(Provided entries Opens)

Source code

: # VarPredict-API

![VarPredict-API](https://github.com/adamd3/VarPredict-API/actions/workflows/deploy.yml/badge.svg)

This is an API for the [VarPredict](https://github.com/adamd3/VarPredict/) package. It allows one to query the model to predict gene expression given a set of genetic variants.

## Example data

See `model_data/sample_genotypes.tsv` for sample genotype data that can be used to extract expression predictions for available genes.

(Provided entries Closes)

- **Exercise prompt**
Reproduce the entries above exactly, every line included.

- **Exercise solution**
Source code

: # VarPredict-API

![VarPredict-API](https://github.com/adamd3/VarPredict-API/actions/workflows/deploy.yml/badge.svg)

This is an API for the [VarPredict](https://github.com/adamd3/VarPredict/) package. It allows one to query the model to predict gene expression given a set of genetic variants.

## Example data

See `model_data/sample_genotypes.tsv` for sample genotype data that can be used to extract expression predictions for available genes.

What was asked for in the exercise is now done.